1. A data management device comprising:

an utilization status storage unit that stores a combination of a plurality of data classes used by an application;

a combination creation unit that extracts, from data storage unit storing data which is given one of the data classes, combination of the data in which a difference of generation times between the data in the combination is within a prescribed time interval, from the combination of the data given respective ones of the data classes stored in the utilization status storage unit; and

a discard determination unit that determines, from the data stored in the data storage unit, data other than those belonging to the extracted combination to be candidates of deletion.

2. The data management device according to claim 1, wherein the discard determination unit determines the data belonging to smaller number of the combination to be candidates of deletion preferentially of the data stored in the data storage unit.

3. The data management device according to claim 1, wherein the data storage unit stores the data class of the data and the number of the combination the data belongs to in a manner to be associated with each other.

4. The data management device according to claim 1 further comprising an attribute storage unit that stores the data class of the data and the number of the combination the data belongs to in a manner to be associated with the data.

5. A management system comprising:

the data management device according to claim 1;

a data input unit that inputs the data after attaching with the acquired time from outside as its generation time;

an application execution unit that uses the input data; and

the utilization status storage unit, in the data management device according to any one of claims 1 to 4, that stores the data classes of the data used by the application acquired from the application execution unit.

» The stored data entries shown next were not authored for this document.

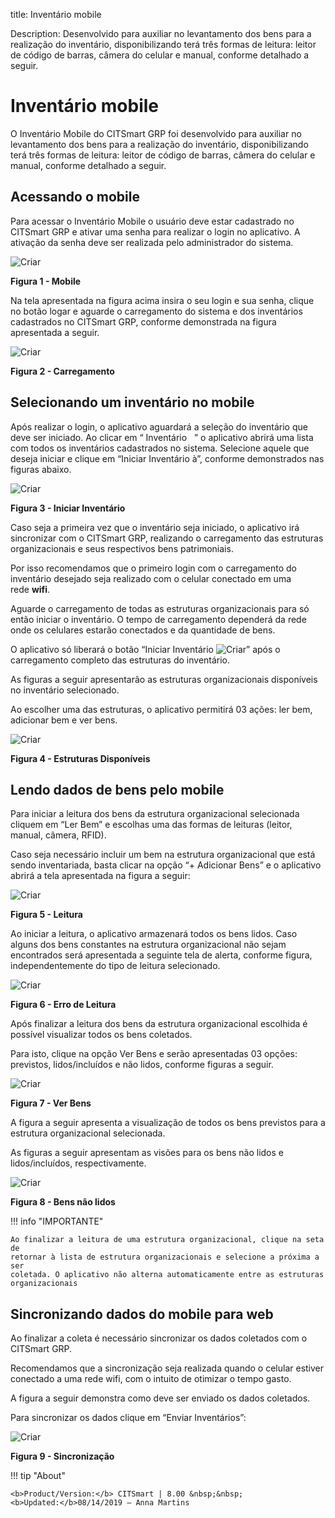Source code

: title: Inventário mobile

Description: Desenvolvido para auxiliar no levantamento dos bens para a realização do inventário, disponibilizando terá três formas de leitura: leitor
de código de barras, câmera do celular e manual, conforme detalhado a seguir.

# Inventário mobile

O Inventário Mobile do CITSmart GRP foi desenvolvido para auxiliar no
levantamento dos bens para a realização do inventário, disponibilizando terá
três formas de leitura: leitor de código de barras, câmera do celular e manual,
conforme detalhado a seguir.

Acessando o mobile
------------------

Para acessar o Inventário Mobile o usuário deve estar cadastrado no CITSmart GRP
e ativar uma senha para realizar o login no aplicativo. A ativação da senha deve
ser realizada pelo administrador do sistema.

   ![Criar](images/vent1.png)
    
   **Figura 1 - Mobile**

Na tela apresentada na figura acima insira o seu login e sua senha, clique no
botão logar e aguarde o carregamento do sistema e dos inventários cadastrados no
CITSmart GRP, conforme demonstrada na figura apresentada a seguir.

![Criar](images/vent-2.png)
    
**Figura 2 - Carregamento**

Selecionando um inventário no mobile
------------------------------------

Após realizar o login, o aplicativo aguardará a seleção do inventário que deve
ser iniciado. Ao clicar em “ Inventário   ” o aplicativo abrirá uma lista com
todos os inventários cadastrados no sistema. Selecione aquele que deseja iniciar
e clique em “Iniciar Inventário à”, conforme demonstrados nas figuras abaixo.

   ![Criar](images/vent3.png)
    
   **Figura 3 - Iniciar Inventário**

Caso seja a primeira vez que o inventário seja iniciado, o aplicativo irá
sincronizar com o CITSmart GRP, realizando o carregamento das estruturas
organizacionais e seus respectivos bens patrimoniais.

Por isso recomendamos que o primeiro login com o carregamento do inventário
desejado seja realizado com o celular conectado em uma rede **wifi**.

Aguarde o carregamento de todas as estruturas organizacionais para só então
iniciar o inventário. O tempo de carregamento dependerá da rede onde os
celulares estarão conectados e da quantidade de bens.

O aplicativo só liberará o botão “Iniciar Inventário ![Criar](images/invent.png)” após o carregamento
completo das estruturas do inventário.

As figuras a seguir apresentarão as estruturas organizacionais disponíveis no
inventário selecionado.

Ao escolher uma das estruturas, o aplicativo permitirá 03 ações: ler bem,
adicionar bem e ver bens.

![Criar](images/vent4.png)

**Figura 4 - Estruturas Disponíveis**

Lendo dados de bens pelo mobile
-------------------------------

Para iniciar a leitura dos bens da estrutura organizacional selecionada cliquem
em “Ler Bem” e escolhas uma das formas de leituras (leitor, manual, câmera,
RFID).

Caso seja necessário incluir um bem na estrutura organizacional que está sendo
inventariada, basta clicar na opção “+ Adicionar Bens” e o aplicativo abrirá a
tela apresentada na figura a seguir:

   ![Criar](images/vent5.png)
    
   **Figura 5 - Leitura**

Ao iniciar a leitura, o aplicativo armazenará todos os bens lidos. Caso alguns
dos bens constantes na estrutura organizacional não sejam encontrados será
apresentada a seguinte tela de alerta, conforme figura, independentemente do
tipo de leitura selecionado.

   ![Criar](images/vent6.png)
    
   **Figura 6 - Erro de Leitura**

Após finalizar a leitura dos bens da estrutura organizacional escolhida é
possível visualizar todos os bens coletados.

Para isto, clique na opção Ver Bens e serão apresentadas 03 opções: previstos,
lidos/incluídos e não lidos, conforme figuras a seguir.

   ![Criar](images/vent7.png)
    
   **Figura 7 - Ver Bens**

A figura a seguir apresenta a visualização de todos os bens previstos para a
estrutura organizacional selecionada.

As figuras a seguir apresentam as visões para os bens não lidos e
lidos/incluídos, respectivamente.

   ![Criar](images/vent8.png)
    
   **Figura 8 - Bens não lidos**

!!! info "IMPORTANTE"

    Ao finalizar a leitura de uma estrutura organizacional, clique na seta de
    retornar à lista de estrutura organizacionais e selecione a próxima a ser
    coletada. O aplicativo não alterna automaticamente entre as estruturas
    organizacionais

Sincronizando dados do mobile para web
--------------------------------------

Ao finalizar a coleta é necessário sincronizar os dados coletados com o CITSmart
GRP.

Recomendamos que a sincronização seja realizada quando o celular estiver
conectado a uma rede wifi, com o intuito de otimizar o tempo gasto.

A figura a seguir demonstra como deve ser enviado os dados coletados.

Para sincronizar os dados clique em “Enviar Inventários”:

![Criar](images/vent9.png)

**Figura 9 - Sincronização**


!!! tip "About"

    <b>Product/Version:</b> CITSmart | 8.00 &nbsp;&nbsp;
    <b>Updated:</b>08/14/2019 – Anna Martins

6. A non-transitory computer-readable storage medium storing a data management program causing a computer to execute:

a combination creation step for extracting, from data storage unit storing data which is given one of the data classes, a combination of the data in which a difference of generation times between the data in the combination is within a prescribed time interval, from the combination of the data given respective ones of the data classes stored in utilization status storage unit storing a combination of a plurality of data classes used by an application; and

a discard determination step for determining, from the data stored in the data storage unit, data other than those belonging to the extracted combination to be candidates of deletion.

7. The non-transitory computer-readable storage medium according to claim 6, which causes the computer to execute the discard determination step for determining the data belonging to smaller number of the combination to be candidates of deletion preferentially of the data stored in the data storage unit.

8. The non-transitory computer-readable storage medium according to claim 6 which causes the computer to further execute:

a data input step for inputting the data after attaching with the acquired time from outside as its the generation time;

an application execution step for using the input data; and

a utilization status storage step for acquiring the data classes of the data used by the application and storing them in the utilization status storage unit.

9. A data management method comprising:

extracting, from data storage unit storing data which is given one of data classes, a combination of the data in which a difference of generation times between the data in the combination is within a predetermined time interval, from the combination of the data given respective ones of the data classes stored in utilization status storage unit storing a combination of a plurality of data classes used by an application; and

determining, from the data stored in the data storage unit, data other than those belonging to the extracted combination to be candidates of deletion.

10. The data management method according to claim 9, wherein the data belonging to smaller number of the combination are determined to be candidates of deletion preferentially of the data stored in the data storage unit.